I never wanted to get a cat.
But there we were, my future wife and I at a local animal shelter in SoHo, browsing a room full of caged felines. Jen had grown up with cats, but I’d only ever known dogs. I long lived with the perception that cats were cold, mean, and incapable of the love dogs so eagerly give.
Until I met Ernest, of course.
As we circled the room at Animal Haven, I stopped by one cage that had a beautiful 1-year-old orange tabby, named “Cheshire Cat” by the shelter because of his chubby cheeks. He was shier than the rest of the cats in the room—he seemed nervous and tentative to be touched, but we instantly connected. He slowly and quietly rubbed up against my fingers as I poked them through the metal bars.
After a few minutes of bonding, he turned around, slightly perched his back and sprayed my arm.
While the female cats in the room went into a frenzy, howling and scurrying around their cages at the pungent hormonal marking, the tabby calmly turned back to my hand and continued to nuzzle and purr at me.
“He chose you,” Jen said. And that was that.
It was March 2012 when we made that visit to Animal Haven. Just three months earlier, I’d had a monstrous panic attack that landed me in the emergency room.
I was an overworked cable-news producer who knew he was severely depressed, but was too proud to seek help. I often told Jen—the patient saint that she is—that I couldn’t remember a single day where I felt genuinely happy in the previous four years. Everything just felt dark.
And so years of bottled emotions, repressed anxieties, and unchecked neuroses erupted with terrifying force on a Saturday night while sitting in the living room of our friends’ house.
From then on, I was completely crippled by the anxiety of facing another panic attack.

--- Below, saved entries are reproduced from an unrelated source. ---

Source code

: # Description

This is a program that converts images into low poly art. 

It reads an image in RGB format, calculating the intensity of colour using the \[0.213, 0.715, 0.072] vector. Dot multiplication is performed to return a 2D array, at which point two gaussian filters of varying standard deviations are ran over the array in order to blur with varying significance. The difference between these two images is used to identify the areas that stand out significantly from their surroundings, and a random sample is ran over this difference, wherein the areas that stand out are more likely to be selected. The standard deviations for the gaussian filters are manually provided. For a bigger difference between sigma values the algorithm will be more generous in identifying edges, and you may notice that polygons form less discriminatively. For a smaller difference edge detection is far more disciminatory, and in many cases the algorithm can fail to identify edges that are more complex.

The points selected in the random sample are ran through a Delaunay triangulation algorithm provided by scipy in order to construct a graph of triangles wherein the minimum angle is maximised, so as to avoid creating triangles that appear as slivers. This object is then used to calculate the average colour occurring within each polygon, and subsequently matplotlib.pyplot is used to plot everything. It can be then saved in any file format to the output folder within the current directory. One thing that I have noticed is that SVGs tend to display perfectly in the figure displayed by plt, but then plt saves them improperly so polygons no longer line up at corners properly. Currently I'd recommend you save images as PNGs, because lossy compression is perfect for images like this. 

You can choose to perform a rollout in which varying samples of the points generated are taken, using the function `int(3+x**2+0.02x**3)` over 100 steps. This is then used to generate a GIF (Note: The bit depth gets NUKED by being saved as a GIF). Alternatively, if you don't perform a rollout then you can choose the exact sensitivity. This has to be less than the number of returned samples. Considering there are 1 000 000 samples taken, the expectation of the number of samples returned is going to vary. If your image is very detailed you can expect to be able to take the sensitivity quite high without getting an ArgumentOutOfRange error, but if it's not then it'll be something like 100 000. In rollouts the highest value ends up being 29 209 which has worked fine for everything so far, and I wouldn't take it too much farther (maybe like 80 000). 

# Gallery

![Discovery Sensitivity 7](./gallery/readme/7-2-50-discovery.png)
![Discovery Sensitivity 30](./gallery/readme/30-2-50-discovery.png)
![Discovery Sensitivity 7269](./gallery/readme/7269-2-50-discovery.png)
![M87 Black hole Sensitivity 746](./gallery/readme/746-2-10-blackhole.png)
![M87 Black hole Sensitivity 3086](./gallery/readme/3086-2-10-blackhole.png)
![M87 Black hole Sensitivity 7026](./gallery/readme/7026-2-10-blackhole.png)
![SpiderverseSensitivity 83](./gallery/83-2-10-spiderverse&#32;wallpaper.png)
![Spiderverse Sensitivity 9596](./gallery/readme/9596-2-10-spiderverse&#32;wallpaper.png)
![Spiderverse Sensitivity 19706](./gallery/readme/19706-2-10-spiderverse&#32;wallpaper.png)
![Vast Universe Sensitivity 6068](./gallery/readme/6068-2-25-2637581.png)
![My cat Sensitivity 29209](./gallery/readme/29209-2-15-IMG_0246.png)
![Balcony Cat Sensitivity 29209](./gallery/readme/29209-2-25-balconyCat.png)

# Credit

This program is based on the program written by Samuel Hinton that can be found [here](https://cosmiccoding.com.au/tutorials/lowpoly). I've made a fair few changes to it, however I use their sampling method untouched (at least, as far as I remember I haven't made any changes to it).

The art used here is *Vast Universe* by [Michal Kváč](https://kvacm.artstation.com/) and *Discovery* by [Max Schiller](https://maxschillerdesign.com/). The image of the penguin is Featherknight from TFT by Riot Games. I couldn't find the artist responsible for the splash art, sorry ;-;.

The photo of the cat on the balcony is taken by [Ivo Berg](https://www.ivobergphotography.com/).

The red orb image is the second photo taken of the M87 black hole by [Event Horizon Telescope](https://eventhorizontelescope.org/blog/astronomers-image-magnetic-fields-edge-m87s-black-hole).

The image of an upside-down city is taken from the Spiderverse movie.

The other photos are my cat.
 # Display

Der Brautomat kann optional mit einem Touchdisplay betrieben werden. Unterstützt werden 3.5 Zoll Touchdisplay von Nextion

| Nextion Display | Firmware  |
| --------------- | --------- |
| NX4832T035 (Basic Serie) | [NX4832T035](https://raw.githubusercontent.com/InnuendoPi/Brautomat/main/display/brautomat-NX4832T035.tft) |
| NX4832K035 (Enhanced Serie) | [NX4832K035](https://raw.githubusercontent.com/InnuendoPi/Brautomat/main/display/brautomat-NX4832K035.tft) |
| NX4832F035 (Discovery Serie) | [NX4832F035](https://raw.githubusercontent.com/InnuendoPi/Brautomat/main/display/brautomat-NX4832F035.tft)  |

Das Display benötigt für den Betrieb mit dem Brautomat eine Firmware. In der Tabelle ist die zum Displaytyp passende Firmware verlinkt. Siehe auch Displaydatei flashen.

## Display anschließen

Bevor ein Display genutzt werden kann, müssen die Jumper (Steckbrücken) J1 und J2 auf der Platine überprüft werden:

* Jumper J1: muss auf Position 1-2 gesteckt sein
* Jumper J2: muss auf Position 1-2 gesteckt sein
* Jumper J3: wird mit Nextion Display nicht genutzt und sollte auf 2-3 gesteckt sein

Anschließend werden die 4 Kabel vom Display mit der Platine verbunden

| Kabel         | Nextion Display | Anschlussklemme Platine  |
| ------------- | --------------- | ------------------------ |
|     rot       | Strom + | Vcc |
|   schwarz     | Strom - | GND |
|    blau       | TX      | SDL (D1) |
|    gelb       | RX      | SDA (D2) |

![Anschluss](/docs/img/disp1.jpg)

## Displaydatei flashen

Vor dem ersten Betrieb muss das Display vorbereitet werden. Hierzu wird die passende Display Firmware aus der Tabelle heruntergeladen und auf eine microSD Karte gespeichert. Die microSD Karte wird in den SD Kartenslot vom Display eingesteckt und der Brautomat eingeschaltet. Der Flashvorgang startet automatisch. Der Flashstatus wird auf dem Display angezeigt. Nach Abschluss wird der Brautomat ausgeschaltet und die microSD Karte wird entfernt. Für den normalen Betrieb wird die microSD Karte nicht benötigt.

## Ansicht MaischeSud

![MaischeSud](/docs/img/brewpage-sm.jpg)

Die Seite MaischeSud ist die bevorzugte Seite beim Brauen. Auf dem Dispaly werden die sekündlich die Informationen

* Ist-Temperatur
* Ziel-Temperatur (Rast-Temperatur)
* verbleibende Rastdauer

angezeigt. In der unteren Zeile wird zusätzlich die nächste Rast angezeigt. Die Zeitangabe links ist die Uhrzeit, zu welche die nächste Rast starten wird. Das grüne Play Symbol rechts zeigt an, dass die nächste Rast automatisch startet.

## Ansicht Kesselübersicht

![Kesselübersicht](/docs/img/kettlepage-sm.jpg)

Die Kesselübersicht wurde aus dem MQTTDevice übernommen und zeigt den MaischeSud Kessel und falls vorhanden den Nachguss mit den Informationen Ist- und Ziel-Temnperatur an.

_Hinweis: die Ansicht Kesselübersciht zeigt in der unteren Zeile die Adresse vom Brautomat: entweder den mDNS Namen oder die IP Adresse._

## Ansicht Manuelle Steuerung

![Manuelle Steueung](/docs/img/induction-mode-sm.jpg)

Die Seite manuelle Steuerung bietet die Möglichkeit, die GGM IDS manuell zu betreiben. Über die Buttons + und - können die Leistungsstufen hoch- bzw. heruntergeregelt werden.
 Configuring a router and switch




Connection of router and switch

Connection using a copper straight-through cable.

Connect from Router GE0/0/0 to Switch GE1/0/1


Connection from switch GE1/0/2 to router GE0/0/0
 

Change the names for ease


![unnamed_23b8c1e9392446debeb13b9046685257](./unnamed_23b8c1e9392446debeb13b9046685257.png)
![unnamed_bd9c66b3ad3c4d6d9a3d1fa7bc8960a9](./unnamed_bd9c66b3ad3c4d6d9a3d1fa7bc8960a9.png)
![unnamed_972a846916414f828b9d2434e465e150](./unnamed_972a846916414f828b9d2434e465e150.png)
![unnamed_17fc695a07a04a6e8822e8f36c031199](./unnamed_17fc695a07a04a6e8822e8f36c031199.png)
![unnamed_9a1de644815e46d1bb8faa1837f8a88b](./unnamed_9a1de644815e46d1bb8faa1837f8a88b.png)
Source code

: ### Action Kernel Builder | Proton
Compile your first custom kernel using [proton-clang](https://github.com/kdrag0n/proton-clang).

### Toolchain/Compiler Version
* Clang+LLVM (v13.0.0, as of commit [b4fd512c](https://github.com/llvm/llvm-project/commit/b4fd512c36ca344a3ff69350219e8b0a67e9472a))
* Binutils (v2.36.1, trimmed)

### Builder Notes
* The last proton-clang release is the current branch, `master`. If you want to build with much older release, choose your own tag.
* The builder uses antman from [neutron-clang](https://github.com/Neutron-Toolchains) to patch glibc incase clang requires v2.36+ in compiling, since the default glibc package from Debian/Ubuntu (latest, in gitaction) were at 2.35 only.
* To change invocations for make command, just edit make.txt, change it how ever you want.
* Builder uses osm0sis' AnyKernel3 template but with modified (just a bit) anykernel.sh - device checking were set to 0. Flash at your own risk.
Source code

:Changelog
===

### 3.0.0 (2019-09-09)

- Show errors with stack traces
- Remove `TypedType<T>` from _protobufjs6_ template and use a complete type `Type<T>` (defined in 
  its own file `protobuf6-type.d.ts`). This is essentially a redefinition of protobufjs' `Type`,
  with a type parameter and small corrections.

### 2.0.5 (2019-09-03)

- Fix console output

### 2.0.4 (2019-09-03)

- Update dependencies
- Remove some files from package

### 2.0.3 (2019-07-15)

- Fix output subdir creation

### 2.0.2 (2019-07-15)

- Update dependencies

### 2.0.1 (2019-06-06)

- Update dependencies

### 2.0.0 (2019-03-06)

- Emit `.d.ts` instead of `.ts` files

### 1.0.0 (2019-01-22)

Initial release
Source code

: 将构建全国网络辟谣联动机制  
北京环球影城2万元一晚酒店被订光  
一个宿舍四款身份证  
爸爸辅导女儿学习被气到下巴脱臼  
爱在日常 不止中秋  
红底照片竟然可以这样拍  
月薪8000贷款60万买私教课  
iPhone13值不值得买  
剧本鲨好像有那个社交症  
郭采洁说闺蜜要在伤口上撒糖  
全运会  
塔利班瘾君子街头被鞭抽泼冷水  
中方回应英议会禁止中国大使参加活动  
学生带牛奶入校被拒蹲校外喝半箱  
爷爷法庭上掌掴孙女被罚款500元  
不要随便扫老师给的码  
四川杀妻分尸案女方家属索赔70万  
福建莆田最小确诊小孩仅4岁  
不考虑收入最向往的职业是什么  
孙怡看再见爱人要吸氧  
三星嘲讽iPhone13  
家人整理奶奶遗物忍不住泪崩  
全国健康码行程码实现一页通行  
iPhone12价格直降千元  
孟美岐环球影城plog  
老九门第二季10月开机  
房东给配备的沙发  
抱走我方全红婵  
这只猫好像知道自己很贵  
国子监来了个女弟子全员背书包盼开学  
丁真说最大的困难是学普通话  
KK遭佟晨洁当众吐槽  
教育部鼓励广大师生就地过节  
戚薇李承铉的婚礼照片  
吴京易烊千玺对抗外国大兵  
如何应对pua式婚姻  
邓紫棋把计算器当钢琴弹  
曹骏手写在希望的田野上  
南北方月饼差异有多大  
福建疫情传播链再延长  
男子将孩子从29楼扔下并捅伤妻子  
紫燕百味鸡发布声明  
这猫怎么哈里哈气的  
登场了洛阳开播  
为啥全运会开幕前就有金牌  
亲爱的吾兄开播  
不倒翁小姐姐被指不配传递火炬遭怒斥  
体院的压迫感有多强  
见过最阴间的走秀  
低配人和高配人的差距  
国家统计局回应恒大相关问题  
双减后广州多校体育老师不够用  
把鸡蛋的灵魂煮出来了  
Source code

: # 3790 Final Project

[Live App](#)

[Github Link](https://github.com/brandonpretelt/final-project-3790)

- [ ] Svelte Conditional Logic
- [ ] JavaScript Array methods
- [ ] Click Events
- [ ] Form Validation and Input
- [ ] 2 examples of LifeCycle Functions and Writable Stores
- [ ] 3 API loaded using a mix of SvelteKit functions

I was reduced to the infantility of lying on my parents’ couch for a week, tossing and turning, sometimes hallucinating, often crying for no reason other than to drown out the fear that I was irreversibly losing my mind. Or that one day I might kill myself.
I barely ate because meals would be randomly interrupted by the dizzying sensation of an impending panic. My sister took me to see The Muppets—light fare—and I shifted in my chair the entire time, thinking about my panic-filled future, quietly fighting the urge to bolt for the exit and run all the way home to my apartment rather than sit in a dark theater with my thoughts.
Even mundane routines became terrifying: I could no longer ride escalators without closing my eyes, tightly gripping the handrail, and feeling the woosh of panic take hold. I was convinced that one day I’d end up committing suicide.
I ultimately sought help, began seeing a psychiatrist, and was diagnosed with depression and anxiety disorder. She gave me medication and said it would take time to start feeling normal again, but that drugs are by no means a cure-all. You must sort through the mess of your own anxieties, she said, like organizing a cluttered office with endless stacks of paper tossed around and left unfiled for decades.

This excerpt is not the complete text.